Which file must exist at the root of every Databricks Asset Bundle project?

databricks.yml. Every Databricks Asset Bundle must have a databricks.yml file at the project root. This file defines the bundle name, targets (environments), includes for additional configuration files, and may directly define resources.

What does the "databricks bundle validate" command do?

It checks the bundle configuration for syntax errors and validates resource references. databricks bundle validate checks the bundle YAML configuration for syntax errors, validates that referenced resources and paths exist, and ensures the configuration is correct before deployment. Always run validate before deploy.

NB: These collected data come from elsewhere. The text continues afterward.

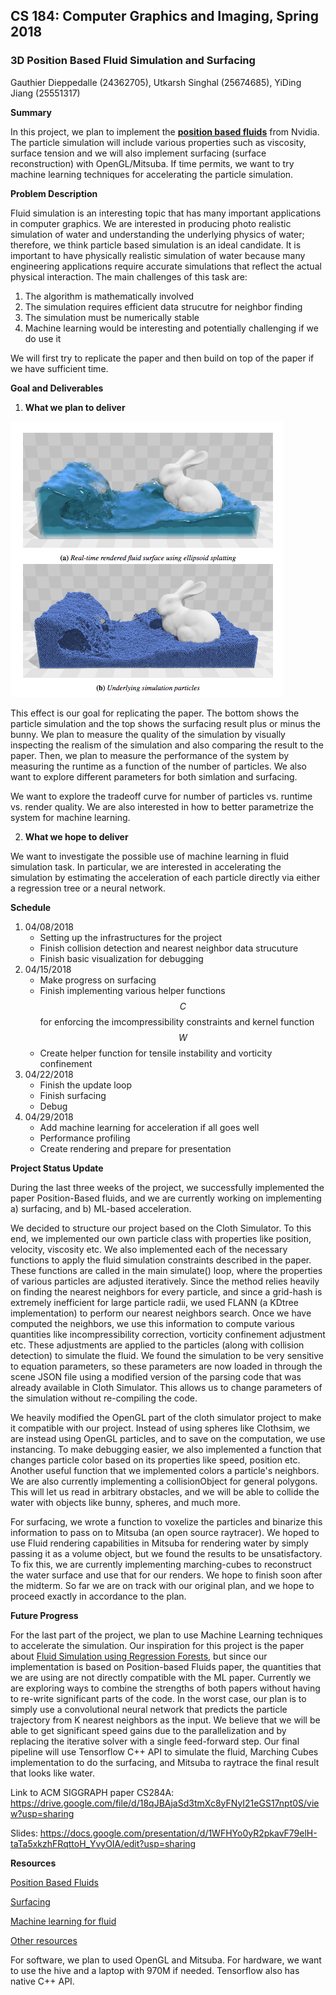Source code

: ## CS 184: Computer Graphics and Imaging, Spring 2018

### 3D Position Based Fluid Simulation and Surfacing

Gauthier Dieppedalle (24362705), Utkarsh Singhal (25674685), YiDing Jiang (25551317)

**Summary**

In this project, we plan to implement the **[position based fluids](http://mmacklin.com/pbf_sig_preprint.pdf)** from Nvidia. The particle simulation will include various properties such as viscosity, surface tension and we will also implement surfacing (surface reconstruction) with OpenGL/Mitsuba. If time permits, we want to try machine learning techniques for accelerating the particle simulation.

**Problem Description**

Fluid simulation is an interesting topic that has many important applications in computer graphics. We are interested in producing photo realistic simulation of water and understanding the underlying physics of water; therefore, we think particle based simulation is an ideal candidate. It is important to have physically realistic simulation of water because many engineering applications require accurate simulations that reflect the actual physical interaction. The main challenges of this task are: 

1. The algorithm is mathematically involved
2. The simulation requires efficient data strucutre for neighbor finding
3. The simulation must be numerically stable
4. Machine learning would be interesting and potentially challenging if we do use it

We will first try to replicate the paper and then build on top of the paper if we have sufficient time.

**Goal and Deliverables**

1. **What we plan to deliver**

![oa](goal.png)

This effect is our goal for replicating the paper. The bottom shows the particle simulation and the top shows the surfacing result plus or minus the bunny. We plan to measure the quality of the simulation by visually inspecting the realism of the simulation and also comparing the result to the paper. Then, we plan to measure the performance of the system by measuring the runtime as a function of the number of particles. We also want to explore different parameters for both simlation and surfacing.

We want to explore the tradeoff curve for number of particles vs. runtime vs. render quality. We are also interested in how to better parametrize the system for machine learning.

2. **What we hope to deliver**

We want to investigate the possible use of machine learning in fluid simulation task. In particular, we are interested in accelerating the simulation by estimating the acceleration of each particle directly via either a regression tree or a neural network.

**Schedule**

1. 04/08/2018 
   - Setting up the infrastructures for the project
   - Finish collision detection and nearest neighbor data strucuture
   - Finish basic visualization for debugging
2. 04/15/2018
   - Make progress on surfacing
   - Finish implementing various helper functions $$C$$ for enforcing the imcompressibility constraints and kernel function $$W$$
   - Create helper function for tensile instability and vorticity confinement
3. 04/22/2018
   - Finish the update loop
   - Finish surfacing
   - Debug
4. 04/29/2018
   - Add machine learning for acceleration if all goes well
   - Performance profiling
   - Create rendering and prepare for presentation

**Project Status Update**

During the last three weeks of the project, we successfully implemented the paper Position-Based fluids, and we are currently working on implementing  a) surfacing,  and b) ML-based acceleration. 

We decided to structure our project based on the Cloth Simulator. To this end, we implemented our own particle class with properties like position, velocity, viscosity etc. We also implemented each of the necessary functions to apply the fluid simulation constraints described in the paper. These functions are called in the main simulate() loop, where the properties of various particles are adjusted iteratively. Since the method relies heavily on finding the nearest neighbors for every particle, and since a grid-hash is extremely inefficient for large particle radii, we used FLANN (a KDtree implementation) to perform our nearest neighbors search. Once we have computed the neighbors, we use this information to compute various quantities like incompressibility correction, vorticity confinement adjustment etc. These adjustments are applied to the particles (along with collision detection) to simulate the fluid. We found the simulation to be very sensitive to equation parameters, so these parameters are now loaded in through the scene JSON file using a modified version of the parsing code that was already available in Cloth Simulator.  This allows us to change parameters of the simulation without re-compiling the code.

We heavily modified the OpenGL part of the cloth simulator project to make it compatible with our project. Instead of using spheres like Clothsim, we are instead using OpenGL particles, and to save on the computation, we use instancing. To make debugging easier, we also implemented a function that changes particle color based on its properties like speed, position etc. Another useful function that we implemented colors a particle's neighbors. We are also currently implementing a collisionObject for general polygons. This will let us read in arbitrary obstacles, and we will be able to collide the water with objects like bunny, spheres, and much more.

For surfacing, we wrote a function to voxelize the particles and binarize this information to pass on to Mitsuba (an open source raytracer). We hoped to use Fluid rendering capabilities in Mitsuba for rendering water by simply passing it as a volume object, but we found the results to be unsatisfactory.  To fix this, we are currently implementing marching-cubes to reconstruct the water surface and use that for our renders. We hope to finish soon after the midterm. So far we are on track with our original plan, and we hope to proceed exactly in accordance to the plan.

**Future Progress**

For the last part of the project, we plan to use Machine Learning techniques to accelerate the simulation. Our inspiration for this project is the paper about [Fluid Simulation using Regression Forests](https://www.inf.ethz.ch/personal/ladickyl/fluid_sigasia15.pdf), but since our implementation is based on Position-based Fluids paper, the quantities that we are using are not directly compatible with the ML paper. Currently we are exploring ways to combine the strengths of both papers without having to re-write significant parts of the code. In the worst case, our plan is to simply use a convolutional neural network that predicts the particle trajectory from K nearest neighbors as the input. We believe that we will be able to get significant speed gains due to the parallelization and by replacing the iterative solver with a single feed-forward step. Our final pipeline will use Tensorflow C++ API to simulate the fluid, Marching Cubes implementation to do the surfacing, and Mitsuba to raytrace the final result that looks like water. 

Link to ACM SIGGRAPH paper CS284A: <https://drive.google.com/file/d/18qJBAjaSd3tmXc8yFNyI21eGS17npt0S/view?usp=sharing>

Slides: <https://docs.google.com/presentation/d/1WFHYo0yR2pkavF79elH-taTa5xkzhFRqttoH_YvyOIA/edit?usp=sharing>

**Resources**

[Position Based Fluids](http://mmacklin.com/pbf_sig_preprint.pdf)

[Surfacing](https://www.cc.gatech.edu/~turk/my_papers/sph_surfaces.pdf)

[Machine learning for fluid](https://www.inf.ethz.ch/personal/ladickyl/fluid_sigasia15.pdf)

[Other resources](http://blog.mmacklin.com/position-based-fluids/)

For software, we plan to used OpenGL and Mitsuba. For hardware, we want to use the hive and a laptop with 970M if needed. Tensorflow also has native C++ API.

In a Databricks Asset Bundle, what is the purpose of "targets"?

To specify different environment configurations (dev, staging, prod) for the same bundle. Targets define environment-specific configurations within a single bundle. Each target specifies the workspace URL, mode (development or production), service principal, and other settings. This allows the same pipeline code to be deployed to different environments.

Databricks Asset Bundles (Declarative Automation Bundles)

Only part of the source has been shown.